Kate Winslet's husband, Ned Rocknroll, has won his high court bid to prevent the Sun from publishing "embarrassing" pictures of him partly naked at a fancy dress party.
Lawyers for Rocknroll argued that his privacy would be grossly invaded if pictures of him "partly naked" in a fancy dress costume at a private family party in July 2010 were printed.
David Sherborne, the lawyer for Rocknroll, said the fancy dress theme was "outrageous" and that Winslet's children would be taunted and bullied if the Sun was allowed to publish the pictures.
The high court judge, Mr Justice Briggs, on Tuesday extended a privacy injunction originally issued last week for Rocknroll.
The gagging order extends an emergency injunction granted on Thursday evening shortly after the Sun contacted Winslet's publicist about the pictures.
Judge Briggs said on Tuesday: "I am minded to grant the restriction substantially sought after and extend the current regime."
The judge said he would hand down his written reasons for granting the injunction within 10 days.
Rocknroll, who attended the high court hearing in London, married Winslet in a low-key ceremony in New York in December. He is the nephew of Sir Richard Branson and changed his name from Edward Abel Smith because he believed people take themselves too seriously, the court heard during the two-day hearing in London.
Sherborne said that Rocknroll was "horrified" at the prospect of the pictures being published by the Sun.
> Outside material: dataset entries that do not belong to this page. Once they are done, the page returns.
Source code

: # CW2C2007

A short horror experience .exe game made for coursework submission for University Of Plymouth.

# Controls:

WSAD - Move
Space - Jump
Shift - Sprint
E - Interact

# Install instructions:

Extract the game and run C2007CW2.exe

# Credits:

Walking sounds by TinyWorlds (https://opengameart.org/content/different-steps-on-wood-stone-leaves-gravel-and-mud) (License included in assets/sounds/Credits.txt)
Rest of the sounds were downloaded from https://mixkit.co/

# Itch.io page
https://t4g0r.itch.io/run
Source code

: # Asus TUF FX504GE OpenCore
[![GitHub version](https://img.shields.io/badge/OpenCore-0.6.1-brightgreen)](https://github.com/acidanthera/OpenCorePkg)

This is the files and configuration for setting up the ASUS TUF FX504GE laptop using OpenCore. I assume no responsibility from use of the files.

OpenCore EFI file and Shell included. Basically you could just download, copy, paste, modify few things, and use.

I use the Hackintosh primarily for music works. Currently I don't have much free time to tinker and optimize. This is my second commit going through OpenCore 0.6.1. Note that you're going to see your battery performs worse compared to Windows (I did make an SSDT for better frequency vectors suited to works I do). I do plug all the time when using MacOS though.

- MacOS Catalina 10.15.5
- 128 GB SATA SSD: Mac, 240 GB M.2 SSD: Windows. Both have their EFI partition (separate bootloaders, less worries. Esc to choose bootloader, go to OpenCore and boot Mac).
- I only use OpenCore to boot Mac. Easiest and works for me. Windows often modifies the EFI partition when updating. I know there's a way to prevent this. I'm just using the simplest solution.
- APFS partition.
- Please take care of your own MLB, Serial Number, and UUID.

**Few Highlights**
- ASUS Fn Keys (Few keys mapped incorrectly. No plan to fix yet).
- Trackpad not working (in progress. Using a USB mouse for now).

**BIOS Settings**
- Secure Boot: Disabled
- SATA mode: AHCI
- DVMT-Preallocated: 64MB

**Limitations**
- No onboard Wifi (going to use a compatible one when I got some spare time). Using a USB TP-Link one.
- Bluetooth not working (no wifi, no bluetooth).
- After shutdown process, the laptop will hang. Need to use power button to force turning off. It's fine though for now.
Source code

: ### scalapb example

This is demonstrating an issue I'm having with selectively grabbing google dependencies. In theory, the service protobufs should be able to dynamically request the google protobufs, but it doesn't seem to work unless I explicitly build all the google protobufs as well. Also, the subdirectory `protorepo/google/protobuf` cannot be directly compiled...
They were never intended for public consumption and would cause "considerable embarrassment and humiliation" for Winslet and her children, he added.
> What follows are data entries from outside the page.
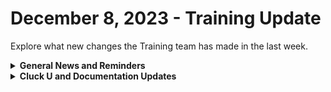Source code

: # December 8, 2023 - Training Update

Explore what new changes the Training team has made in the last week.

<details>

<summary><strong>General News and Reminders</strong></summary>

* **SHOUT OUT** to all those who've successfully taken our [Broken link](broken-reference "mention")Exam, and collected your prestigious **Certified Rewster** badge in Discord.&#x20;
  * Stay tuned for more information on how to get your official certification issued for sharing on LinkedIn, and hanging on your wall with pride.
* Reminder to express your interest in the App Platform Alpha Program by filling out the form on the [Broken link](broken-reference "mention") page.&#x20;
  * More info to come on the early January launch details next week.
* **Reminder about Cluck U Holiday Hours:**
  * Live Training will be unavailable from December 18th \~ January 8th for the Holidays and New Year
  * Feel free to sit by the fire, with a glass of bourbon, or tasty eggnog, and watch our videos while you wait with anticipation for our return
* Join us in our [Cluck-U Discord channel](https://discord.com/channels/936789089703845988/1121465945295167588) if you have any questions, comments, or concerns!

</details>

<details>

<summary><strong>Cluck U and Documentation Updates</strong></summary>

**What's New in Cluck University?**

* &#x20;[Broken link](broken-reference "mention") landing page and course descriptions have been added!
  * Available now:[Broken link](broken-reference "mention")
  * **Coming soon:**
    * [Broken link](broken-reference "mention")
    * [Broken link](broken-reference "mention")
    * [Broken link](broken-reference "mention")
    * [Broken link](broken-reference "mention")

**New & Updated Pages:**

* Last week's Open Mic page and recording is available here: [dec-1st-2023-app-platform-ticket-generation-and-custom-integrations.md](../../roc-open-mics/roc-open-mics-north-america/2023-roc-open-mics/dec-1st-2023-app-platform-ticket-generation-and-custom-integrations.md "mention")
* [Broken link](broken-reference "mention")elective page added
* [connectwise-automate-integration-setup.md](../../../documentation/configuration/integrations/individual-integration-documentation/rmm/connectwise-automate-integration-setup.md "mention")**:** Important note added regarding IP address restrictions. If applicable, add Rewst IP (3.139.170.31) to your allowed list.
* [support-priorities.md](../../../support-and-community/roc-support/support-priorities.md "mention"): Added details on response objectives, operating hours, and holiday availability to our support section for your visibility.

</details>
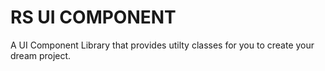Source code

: # RS UI COMPONENT

A UI Component Library that provides utilty classes for you to create your dream project.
He argued that there was no public interest in allowing the pictures to be printed and that Rocknroll was a "relative nobody" with no public standing in life.
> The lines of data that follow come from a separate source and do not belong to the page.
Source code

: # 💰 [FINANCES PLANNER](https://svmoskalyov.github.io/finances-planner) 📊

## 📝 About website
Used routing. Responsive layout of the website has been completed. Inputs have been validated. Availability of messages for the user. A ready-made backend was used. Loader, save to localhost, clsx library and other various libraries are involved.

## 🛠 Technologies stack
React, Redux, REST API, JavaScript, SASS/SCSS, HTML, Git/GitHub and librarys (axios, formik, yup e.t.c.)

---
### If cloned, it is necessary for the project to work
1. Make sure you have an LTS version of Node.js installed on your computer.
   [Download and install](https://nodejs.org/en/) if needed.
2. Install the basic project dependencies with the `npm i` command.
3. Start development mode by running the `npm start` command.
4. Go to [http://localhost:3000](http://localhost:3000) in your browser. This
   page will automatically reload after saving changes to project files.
The Sun's publisher, News International subsidiary News Group Newspapers, had asked the court to overturn the injunction.
It argued that the pictures, which it discovered on a publicly accessible Facebook profile earlier this month, were already publicly available and that Rocknroll had "propelled himself into the public eye" with his marriage to Winslet.
Rocknroll and Winslet said in a statement: "We have stopped the Sun from publishing semi-naked photos of Ned taken by a friend at a private 21st birthday party a few years ago. The photos are innocent but embarrassing and there is no reason to splash them across a newspaper.
"We recognise that in the internet age privacy is harder and harder to maintain. But we will continue to do what we can, particularly to protect Kate's children from the results of media intrusion. We refuse to accept that her career means our family can't live a relatively normal life."
The gagging order is the latest in a string of high court privacy injunctions brought against newspapers. The court has upheld several injunctions brought by celebrities and public figures in the past year, but signalled a change in direction in September when it rejected the former England manager Steve McClaren's attempt to ban the Sun from printing details of his alleged extramarital affair.
Experts have said that a decisive factor in the success of privacy injunctions is whether the claimant can be said to be a role model or figure from whom the public could reasonably expect a higher standard of conduct.